Buy-side clients and proprietary trading firms currently connect their trading systems to the risk management systems of SGX's clearing members for pre-trade risk checks. With SGX's pre-trade risk controls, customers will be able to connect their order management systems directly to the exchange's trading engine.
The system offers a two-gate check, which initially ensures that a maximum order size is adhered to, and secondly that trading size limits, one for buy and one for sell, are not exceeded. Margins for limits are set by the sell-side firm depending on the contract traded.
Dominic Lim, head of market access at SGX, says the system is fairly basic but does offer a number of advantages to users.
Firstly connecting via a sell-side firm gives the broker a level of exclusive control over its client's risk controls. If the clients have valuable proprietary trading systems, they may not want to allow this level of access. By connecting directly to the exchange, they can bypass this challenge, with the broker setting the limit at the exchange level.
The system also reduces ties to the clearing member, which allows fund managers to switch between clearing members more easily. By linking directly to the exchange engine the solution also reduces the number of ”hops' made during the trading process, reducing latency.
Gan Seow Ann, president of SGX said, “As we embrace high speed trading and new technology to meet diverse needs of our global trading community, this initiative will strengthen our marketplace by enhancing the capability of our members and their customers to manage risk exposure more effectively. It will further promote direct access to the SGX trading platform, thereby widening our market reach and distribution.”
SGX claims to be the first exchange in Asia to offer such a service to the trading community. It has plans to introduce similar controls for the equities market in 2012, following a planned upgrade to its trading system in August 2011.

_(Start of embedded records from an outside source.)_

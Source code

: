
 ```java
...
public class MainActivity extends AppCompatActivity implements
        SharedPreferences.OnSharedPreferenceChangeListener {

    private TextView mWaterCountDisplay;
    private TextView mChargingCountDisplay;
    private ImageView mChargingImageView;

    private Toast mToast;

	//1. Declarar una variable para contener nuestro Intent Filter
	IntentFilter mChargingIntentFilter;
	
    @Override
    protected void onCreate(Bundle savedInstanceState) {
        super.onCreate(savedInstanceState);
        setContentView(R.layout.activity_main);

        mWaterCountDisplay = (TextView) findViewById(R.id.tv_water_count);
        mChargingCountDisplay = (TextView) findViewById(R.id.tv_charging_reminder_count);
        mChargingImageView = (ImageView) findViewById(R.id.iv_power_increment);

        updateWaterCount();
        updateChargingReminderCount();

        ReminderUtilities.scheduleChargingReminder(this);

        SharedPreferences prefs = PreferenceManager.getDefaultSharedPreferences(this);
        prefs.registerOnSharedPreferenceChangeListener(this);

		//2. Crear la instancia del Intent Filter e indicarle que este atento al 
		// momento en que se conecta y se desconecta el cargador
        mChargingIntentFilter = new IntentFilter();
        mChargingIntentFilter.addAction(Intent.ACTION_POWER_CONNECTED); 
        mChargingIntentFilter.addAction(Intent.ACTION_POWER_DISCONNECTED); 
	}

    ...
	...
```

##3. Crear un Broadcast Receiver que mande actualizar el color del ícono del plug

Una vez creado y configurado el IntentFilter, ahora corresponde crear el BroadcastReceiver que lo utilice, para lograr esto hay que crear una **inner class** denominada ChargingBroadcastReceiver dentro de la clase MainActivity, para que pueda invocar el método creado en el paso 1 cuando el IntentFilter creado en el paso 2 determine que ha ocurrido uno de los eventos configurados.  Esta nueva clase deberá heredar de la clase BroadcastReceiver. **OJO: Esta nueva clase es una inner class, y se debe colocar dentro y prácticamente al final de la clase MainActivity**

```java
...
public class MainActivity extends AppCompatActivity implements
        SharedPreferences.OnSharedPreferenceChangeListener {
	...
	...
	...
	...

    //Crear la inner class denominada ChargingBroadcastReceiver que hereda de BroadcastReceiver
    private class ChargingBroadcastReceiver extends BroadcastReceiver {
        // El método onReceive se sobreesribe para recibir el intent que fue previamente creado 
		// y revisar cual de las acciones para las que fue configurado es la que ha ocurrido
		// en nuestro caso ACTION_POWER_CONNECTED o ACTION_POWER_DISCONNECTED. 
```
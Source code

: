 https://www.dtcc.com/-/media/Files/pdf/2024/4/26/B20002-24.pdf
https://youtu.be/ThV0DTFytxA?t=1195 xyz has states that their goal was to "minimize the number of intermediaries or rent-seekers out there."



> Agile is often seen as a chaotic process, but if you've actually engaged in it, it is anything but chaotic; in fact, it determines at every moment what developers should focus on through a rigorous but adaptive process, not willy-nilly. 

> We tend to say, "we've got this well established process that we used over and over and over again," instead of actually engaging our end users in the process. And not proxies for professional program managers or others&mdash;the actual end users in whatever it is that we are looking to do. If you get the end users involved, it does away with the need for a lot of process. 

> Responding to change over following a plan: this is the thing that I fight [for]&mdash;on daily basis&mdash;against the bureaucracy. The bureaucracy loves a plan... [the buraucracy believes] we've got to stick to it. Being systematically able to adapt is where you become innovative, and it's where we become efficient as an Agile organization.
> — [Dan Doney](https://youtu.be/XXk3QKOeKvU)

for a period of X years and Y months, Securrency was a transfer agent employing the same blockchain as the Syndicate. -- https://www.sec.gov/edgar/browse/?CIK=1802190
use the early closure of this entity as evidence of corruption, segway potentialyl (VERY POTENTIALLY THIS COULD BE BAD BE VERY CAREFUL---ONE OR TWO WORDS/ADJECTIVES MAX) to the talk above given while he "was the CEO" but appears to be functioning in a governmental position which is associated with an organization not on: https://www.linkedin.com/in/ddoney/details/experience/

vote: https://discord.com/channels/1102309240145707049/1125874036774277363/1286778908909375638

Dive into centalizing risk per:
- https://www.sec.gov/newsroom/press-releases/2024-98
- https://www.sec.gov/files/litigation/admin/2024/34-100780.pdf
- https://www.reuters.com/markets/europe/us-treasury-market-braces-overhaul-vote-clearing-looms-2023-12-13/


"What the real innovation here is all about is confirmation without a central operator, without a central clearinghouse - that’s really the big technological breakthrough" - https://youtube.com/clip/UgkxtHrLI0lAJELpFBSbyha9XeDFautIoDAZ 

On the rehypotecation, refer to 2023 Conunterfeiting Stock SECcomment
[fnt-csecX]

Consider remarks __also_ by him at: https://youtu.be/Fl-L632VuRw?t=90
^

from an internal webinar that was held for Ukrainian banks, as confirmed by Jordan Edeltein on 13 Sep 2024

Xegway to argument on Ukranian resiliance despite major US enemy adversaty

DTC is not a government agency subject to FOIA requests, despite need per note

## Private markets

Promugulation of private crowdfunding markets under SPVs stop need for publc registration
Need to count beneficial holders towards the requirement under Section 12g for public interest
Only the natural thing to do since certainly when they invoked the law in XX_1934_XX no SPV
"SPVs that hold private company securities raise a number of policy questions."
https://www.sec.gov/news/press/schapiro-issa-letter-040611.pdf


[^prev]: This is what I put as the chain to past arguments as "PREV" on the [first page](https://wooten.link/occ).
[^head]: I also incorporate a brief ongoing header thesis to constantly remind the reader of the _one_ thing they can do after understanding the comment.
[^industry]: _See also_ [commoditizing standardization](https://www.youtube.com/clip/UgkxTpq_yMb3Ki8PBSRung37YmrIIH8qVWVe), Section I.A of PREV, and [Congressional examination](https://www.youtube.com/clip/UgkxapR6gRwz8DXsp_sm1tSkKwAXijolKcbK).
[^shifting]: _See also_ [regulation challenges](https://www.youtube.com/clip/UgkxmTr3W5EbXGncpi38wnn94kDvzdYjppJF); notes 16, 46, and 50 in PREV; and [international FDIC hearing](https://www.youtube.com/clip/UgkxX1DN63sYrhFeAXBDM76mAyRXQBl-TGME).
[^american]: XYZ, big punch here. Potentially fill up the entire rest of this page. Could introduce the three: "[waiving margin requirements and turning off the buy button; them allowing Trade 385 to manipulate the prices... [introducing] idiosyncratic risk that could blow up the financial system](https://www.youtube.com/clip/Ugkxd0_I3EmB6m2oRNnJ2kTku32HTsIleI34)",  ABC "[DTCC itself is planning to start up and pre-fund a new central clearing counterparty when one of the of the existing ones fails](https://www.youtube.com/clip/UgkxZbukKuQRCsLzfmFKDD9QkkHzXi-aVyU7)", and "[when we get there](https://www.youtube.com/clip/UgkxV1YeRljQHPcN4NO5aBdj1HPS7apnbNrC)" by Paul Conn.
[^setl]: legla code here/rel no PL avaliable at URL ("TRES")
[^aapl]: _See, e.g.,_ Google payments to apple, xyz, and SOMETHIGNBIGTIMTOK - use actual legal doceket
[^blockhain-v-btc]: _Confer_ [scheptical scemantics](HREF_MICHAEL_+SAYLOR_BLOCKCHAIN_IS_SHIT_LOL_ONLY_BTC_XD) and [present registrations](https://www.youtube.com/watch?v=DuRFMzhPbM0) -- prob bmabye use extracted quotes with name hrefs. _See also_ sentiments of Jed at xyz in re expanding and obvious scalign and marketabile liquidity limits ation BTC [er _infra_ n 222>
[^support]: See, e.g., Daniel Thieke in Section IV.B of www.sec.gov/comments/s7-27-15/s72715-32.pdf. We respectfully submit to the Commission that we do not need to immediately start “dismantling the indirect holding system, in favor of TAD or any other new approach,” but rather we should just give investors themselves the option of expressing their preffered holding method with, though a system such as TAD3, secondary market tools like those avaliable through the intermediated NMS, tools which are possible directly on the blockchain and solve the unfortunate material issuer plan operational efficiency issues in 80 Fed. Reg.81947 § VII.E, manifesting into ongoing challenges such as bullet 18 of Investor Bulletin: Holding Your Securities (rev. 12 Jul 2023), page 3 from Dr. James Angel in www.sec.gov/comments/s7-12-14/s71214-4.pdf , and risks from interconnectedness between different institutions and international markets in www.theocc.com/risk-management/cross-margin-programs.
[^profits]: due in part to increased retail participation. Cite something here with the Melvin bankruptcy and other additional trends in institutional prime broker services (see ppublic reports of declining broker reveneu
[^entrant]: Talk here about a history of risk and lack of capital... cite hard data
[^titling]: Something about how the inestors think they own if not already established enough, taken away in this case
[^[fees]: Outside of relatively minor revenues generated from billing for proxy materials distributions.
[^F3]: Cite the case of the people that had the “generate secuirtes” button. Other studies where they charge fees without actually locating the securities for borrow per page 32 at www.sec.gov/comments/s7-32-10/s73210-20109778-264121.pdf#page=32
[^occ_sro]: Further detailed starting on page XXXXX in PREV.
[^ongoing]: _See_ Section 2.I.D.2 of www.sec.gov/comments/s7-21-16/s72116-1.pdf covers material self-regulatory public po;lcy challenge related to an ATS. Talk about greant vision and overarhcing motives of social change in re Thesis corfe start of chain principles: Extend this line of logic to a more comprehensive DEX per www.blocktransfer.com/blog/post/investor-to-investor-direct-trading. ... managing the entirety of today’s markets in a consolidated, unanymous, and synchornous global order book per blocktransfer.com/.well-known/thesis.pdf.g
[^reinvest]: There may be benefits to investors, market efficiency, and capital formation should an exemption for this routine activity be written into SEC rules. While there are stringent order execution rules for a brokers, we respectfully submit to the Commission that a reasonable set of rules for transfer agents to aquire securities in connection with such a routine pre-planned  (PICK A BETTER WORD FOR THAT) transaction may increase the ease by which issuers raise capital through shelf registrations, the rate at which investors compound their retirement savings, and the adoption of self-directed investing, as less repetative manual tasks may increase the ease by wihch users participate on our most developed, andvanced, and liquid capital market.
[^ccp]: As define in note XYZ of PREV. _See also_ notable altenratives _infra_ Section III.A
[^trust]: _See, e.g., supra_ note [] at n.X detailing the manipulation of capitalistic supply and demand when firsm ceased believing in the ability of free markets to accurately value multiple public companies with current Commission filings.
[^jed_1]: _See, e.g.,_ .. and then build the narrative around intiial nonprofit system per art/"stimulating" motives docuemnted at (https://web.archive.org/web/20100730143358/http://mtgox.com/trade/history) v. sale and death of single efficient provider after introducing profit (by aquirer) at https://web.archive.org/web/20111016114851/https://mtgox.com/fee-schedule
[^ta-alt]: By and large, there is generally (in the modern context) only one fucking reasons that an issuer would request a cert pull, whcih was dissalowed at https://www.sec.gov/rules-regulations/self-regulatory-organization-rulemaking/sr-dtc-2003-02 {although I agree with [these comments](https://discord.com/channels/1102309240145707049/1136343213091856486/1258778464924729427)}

On 25 October 2010 SGX entered merger talks with the Australian Securities Exchange. On 24 January 2011 the pair announced long-term financing for the combined entity had been secured, with S$3.8 billion and A$750 million to be made available by Australia and New Zealand Banking Group, The Bank of Tokyo- Mitsubishi UFJ, Singapore Branch, DBS Bank, Oversea-Chinese Banking Corporation, United Overseas Bank and National Australia Bank. Australia and New Zealand Banking Group has been appointed as the coordinator in relation to these term loans.